A segunda tempo da notoriedade veio com a série de comédias românticas que interpretou ao lado de Doris Day, começando por “Confidências à Meia-Noite”, de 1959, produzido por Ross Hunter, o mesmo que o lançara nos melodramas de Sirk.

Desde portanto, ficou marcado por comédias e melodramas, porquê “Quando Setembro Vier”, de 1961, e “Labirintos de Paixões”, de 1962, de Robert Mulligan. Impôs-se porquê ator dramático em “O Segundo Rosto”, de 1966, de John Frankenheimer, e, graças a sua capacidade de esconder a homossexualidade, coube muito até em “Garotas Lindas aos Montes”, de 1971, de Roger Vadim.

Com a novidade notoriedade veio o assédio dos produtores. Mas também o das adolescentes; portanto, mais um motivo para que sua vida dupla fosse mantida em sigilo. Para fora de Hollywood, muito entendido. Mas Wilson trabalhava com força para que as festas gay que promovia em sua mansão fossem célebres exclusivamente em Hollywood.

A personalidade de Rock ajudava nesta tarefa. Quando fez “Não Foram Vencidos”, de 1969, ao lado de John Wayne, a primeira sensação do veterano caubói foi, evidentemente, de estranhamento. Mas os modos afáveis de Rock quebraram o gelo, e eles se tornaram parceiros no jogo de xadrez. Ao final, quando perguntado sobre a sexualidade do parceiro, Wayne desconversava e respondia um tanto porquê “isso não tem preço, o que vale é que ele joga xadrez muito muito.”

Ainda assim, talvez não seja por eventualidade que ele criticou Marlon Frouxo por não ter comparecido à entrega do Oscar por “O Poderoso Chefão”. “Atores podem subir em um varanda, mas acho que muitas vezes é mais grandiloquente permanecer em silêncio”, disse na era.

Sim, a arte de Rock Hudson, desde a puerícia, foi em boa secção a de embuçar, não mostrar o que era. Isso o tornou uma espécie de ator em tempo integral —nas filmagens e fora delas. Sua mana adotiva, Alice Wagner, comentou que ele tentava deleitar a todos o tempo todo, menos a si mesmo.

O legado de Rock Hudson não se limita aos filmes. Passa, enfim, pela obrigação que teve de levar uma vida marcada pelo instinto de sobrevivência desde que o pai abandonou a família quando ele tinha seis anos, e sua mãe teve o segundo casório com um varão que batia nela e no rebento regularmente.

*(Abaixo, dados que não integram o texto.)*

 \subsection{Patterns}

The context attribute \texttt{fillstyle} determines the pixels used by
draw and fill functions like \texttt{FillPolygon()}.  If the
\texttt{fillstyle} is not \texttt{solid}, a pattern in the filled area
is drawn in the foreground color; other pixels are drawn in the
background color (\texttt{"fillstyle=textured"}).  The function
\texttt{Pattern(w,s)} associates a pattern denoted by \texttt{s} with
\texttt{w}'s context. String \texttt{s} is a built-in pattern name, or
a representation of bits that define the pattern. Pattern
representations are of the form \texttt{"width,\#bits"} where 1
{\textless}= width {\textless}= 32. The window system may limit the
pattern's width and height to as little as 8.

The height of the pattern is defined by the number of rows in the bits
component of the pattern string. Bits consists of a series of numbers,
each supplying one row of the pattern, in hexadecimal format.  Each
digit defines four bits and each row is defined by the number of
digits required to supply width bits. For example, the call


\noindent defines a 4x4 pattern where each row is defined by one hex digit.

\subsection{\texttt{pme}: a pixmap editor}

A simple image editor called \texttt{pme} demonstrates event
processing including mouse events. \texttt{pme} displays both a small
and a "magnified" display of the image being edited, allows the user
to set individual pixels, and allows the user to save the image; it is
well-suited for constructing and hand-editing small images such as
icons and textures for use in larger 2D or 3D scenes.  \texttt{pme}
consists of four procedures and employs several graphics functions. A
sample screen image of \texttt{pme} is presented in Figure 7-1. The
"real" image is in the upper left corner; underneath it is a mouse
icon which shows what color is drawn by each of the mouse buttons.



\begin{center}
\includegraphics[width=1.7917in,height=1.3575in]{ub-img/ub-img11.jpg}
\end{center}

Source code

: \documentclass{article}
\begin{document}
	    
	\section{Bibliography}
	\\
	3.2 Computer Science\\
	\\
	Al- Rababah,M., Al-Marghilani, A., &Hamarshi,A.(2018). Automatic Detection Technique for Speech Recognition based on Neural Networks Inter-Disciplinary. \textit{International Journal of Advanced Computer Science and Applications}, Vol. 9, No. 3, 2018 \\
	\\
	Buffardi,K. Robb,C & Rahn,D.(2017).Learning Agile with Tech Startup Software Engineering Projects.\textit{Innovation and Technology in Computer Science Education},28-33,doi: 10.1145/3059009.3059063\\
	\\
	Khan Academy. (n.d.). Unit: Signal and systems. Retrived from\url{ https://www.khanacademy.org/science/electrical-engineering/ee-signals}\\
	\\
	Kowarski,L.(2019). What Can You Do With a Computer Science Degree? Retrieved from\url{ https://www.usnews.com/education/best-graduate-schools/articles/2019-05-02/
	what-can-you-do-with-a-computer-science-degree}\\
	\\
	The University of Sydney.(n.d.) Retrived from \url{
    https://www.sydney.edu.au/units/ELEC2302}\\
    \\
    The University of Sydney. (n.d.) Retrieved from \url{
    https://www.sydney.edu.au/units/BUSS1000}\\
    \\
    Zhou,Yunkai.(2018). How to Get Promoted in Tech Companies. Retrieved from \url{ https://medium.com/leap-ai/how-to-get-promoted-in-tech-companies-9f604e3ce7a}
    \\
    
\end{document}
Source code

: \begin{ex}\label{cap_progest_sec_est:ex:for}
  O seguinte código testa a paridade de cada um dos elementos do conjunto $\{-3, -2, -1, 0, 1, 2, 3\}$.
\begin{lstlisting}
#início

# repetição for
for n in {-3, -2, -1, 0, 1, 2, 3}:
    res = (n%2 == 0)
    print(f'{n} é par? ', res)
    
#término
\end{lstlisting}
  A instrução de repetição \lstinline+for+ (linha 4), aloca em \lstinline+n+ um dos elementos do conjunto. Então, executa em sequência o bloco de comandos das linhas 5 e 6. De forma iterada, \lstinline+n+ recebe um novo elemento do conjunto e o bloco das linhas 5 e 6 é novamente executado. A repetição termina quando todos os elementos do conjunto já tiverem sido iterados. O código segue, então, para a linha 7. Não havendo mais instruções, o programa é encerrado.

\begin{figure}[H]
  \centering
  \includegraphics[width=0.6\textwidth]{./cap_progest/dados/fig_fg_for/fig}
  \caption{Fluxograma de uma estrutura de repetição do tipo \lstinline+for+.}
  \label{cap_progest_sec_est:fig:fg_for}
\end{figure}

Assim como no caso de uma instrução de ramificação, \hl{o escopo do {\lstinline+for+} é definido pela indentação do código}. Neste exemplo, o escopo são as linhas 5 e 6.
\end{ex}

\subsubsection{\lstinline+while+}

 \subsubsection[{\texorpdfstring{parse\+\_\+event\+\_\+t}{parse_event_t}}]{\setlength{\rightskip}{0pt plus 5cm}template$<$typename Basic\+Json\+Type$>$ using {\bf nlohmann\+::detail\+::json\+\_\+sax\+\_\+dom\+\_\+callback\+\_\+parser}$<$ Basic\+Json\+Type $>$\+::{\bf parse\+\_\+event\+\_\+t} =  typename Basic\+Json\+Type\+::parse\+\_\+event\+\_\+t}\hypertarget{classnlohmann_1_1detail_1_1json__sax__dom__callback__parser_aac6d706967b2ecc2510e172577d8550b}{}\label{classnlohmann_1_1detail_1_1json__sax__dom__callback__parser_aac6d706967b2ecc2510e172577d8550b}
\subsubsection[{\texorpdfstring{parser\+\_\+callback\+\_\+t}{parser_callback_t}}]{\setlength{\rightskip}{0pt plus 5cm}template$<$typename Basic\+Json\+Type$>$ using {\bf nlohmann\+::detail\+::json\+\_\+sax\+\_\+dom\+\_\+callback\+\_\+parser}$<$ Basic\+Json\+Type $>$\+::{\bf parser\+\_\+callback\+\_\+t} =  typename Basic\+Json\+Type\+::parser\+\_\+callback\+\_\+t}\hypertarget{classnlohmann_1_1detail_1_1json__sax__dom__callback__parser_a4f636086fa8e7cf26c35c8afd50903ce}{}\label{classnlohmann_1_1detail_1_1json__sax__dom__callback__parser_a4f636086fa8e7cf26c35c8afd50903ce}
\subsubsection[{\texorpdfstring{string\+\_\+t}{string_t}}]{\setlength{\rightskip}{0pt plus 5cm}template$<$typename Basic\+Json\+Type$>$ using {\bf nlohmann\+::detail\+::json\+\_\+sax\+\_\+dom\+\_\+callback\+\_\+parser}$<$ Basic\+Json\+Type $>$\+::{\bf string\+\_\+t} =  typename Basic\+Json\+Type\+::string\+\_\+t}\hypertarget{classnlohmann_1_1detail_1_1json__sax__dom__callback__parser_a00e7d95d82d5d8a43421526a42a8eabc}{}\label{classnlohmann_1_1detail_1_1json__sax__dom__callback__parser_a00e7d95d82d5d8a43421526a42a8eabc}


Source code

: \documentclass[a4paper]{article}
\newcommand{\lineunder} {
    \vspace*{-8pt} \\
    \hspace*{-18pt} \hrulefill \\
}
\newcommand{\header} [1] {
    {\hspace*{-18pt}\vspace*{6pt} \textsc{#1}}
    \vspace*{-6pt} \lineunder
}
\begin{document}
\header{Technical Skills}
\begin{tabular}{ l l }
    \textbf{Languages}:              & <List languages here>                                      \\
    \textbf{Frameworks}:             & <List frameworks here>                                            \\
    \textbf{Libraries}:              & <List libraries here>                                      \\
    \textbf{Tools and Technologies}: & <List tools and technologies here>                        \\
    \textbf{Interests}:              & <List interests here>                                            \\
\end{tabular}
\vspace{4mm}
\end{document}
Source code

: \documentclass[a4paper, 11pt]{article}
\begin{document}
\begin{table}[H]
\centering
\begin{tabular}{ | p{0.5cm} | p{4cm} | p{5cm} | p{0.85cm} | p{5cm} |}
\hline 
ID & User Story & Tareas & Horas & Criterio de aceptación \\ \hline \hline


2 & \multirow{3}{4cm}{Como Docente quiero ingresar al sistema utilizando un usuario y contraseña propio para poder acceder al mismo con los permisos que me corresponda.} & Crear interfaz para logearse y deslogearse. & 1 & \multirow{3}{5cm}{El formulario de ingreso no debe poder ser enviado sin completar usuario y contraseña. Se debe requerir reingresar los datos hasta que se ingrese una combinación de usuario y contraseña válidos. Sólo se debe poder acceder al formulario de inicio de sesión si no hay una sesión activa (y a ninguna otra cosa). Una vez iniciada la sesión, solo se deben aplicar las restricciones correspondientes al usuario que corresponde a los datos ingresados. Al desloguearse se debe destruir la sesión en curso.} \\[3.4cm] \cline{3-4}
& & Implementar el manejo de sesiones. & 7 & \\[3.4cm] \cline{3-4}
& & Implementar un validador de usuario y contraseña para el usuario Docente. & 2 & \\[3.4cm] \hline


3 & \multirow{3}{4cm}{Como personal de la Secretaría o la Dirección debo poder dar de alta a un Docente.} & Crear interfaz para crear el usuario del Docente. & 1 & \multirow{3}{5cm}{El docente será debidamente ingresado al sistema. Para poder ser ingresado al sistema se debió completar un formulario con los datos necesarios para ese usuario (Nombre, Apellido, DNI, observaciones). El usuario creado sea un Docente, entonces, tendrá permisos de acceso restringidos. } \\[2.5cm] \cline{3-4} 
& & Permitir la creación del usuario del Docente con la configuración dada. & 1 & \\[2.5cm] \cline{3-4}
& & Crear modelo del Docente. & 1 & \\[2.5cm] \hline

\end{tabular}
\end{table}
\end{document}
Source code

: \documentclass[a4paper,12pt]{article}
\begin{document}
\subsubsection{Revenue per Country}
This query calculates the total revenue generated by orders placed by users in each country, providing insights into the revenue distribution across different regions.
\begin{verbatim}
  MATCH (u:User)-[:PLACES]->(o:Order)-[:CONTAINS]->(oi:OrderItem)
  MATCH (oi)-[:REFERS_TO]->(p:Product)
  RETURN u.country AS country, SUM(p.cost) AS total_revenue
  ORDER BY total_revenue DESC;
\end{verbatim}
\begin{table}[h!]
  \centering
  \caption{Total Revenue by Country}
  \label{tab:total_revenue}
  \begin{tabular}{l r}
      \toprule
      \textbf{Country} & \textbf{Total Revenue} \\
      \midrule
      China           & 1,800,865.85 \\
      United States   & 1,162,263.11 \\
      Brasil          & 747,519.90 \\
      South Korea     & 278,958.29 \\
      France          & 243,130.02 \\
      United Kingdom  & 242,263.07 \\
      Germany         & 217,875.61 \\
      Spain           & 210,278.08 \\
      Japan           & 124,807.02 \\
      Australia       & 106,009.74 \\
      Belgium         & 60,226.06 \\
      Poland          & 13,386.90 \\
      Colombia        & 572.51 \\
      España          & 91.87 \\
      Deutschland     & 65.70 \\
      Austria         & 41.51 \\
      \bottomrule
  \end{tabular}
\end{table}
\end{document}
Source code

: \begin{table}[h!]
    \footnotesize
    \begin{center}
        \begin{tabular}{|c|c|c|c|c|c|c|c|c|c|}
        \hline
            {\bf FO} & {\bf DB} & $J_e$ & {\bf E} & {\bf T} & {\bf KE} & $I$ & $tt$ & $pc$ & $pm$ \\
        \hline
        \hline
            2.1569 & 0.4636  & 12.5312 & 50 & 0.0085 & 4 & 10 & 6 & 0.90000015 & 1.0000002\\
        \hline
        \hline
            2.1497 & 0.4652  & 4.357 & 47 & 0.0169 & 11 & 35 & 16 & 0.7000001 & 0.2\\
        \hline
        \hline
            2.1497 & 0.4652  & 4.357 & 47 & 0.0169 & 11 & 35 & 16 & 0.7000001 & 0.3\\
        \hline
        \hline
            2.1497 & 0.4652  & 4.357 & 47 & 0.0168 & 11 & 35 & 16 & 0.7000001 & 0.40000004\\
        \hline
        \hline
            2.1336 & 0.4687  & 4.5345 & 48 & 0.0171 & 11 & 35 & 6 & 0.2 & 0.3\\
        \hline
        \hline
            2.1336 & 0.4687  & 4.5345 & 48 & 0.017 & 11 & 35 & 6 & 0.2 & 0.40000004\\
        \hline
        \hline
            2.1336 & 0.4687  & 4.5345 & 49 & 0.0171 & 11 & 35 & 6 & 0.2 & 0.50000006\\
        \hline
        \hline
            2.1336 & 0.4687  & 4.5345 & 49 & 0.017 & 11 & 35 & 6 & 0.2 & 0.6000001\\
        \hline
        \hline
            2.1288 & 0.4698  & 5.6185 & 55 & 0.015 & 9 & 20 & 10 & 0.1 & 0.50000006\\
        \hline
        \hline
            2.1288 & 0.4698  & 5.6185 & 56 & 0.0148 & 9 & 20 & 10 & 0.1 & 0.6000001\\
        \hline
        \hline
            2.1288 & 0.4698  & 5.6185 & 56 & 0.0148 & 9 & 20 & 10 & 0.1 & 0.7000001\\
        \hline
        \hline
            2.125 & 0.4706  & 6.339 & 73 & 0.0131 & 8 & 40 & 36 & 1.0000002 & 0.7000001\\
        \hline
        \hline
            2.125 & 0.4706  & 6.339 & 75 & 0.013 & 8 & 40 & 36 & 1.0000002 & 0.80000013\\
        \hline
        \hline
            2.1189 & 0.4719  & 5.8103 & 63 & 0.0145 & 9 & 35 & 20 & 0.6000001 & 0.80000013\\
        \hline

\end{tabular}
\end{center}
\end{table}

Ambos se refugiavam no cinema, onde passavam horas felizes assistindo aos filmes que chegavam a Winnerka, no estado americano de Illinois, onde nasceu com o nome de Roy Harold Scherer Jr. em 17 de novembro de 1925. Desde portanto, pensou “quando crescer, vou ser ator”.

Pensava, mas mantinha a teoria em sigilo. Em Winnerka, ser ator já era coisa “de mulherzinha”; varão mesmo devia ser policial ou bombeiro.

Estranhamente, foi a revelação da Aids que o libertou da angústia de fingir todo o tempo ser alguém que não era. Foi também a doença, a morte e a exposição, enfim, que ajudaram a fortalecer o movimento gay, não só nos Estados Unidos —o igual e o dissemelhante não eram tão diferentes assim, e nenhuma pessoa poderia ser julgada por sua orientação sexual.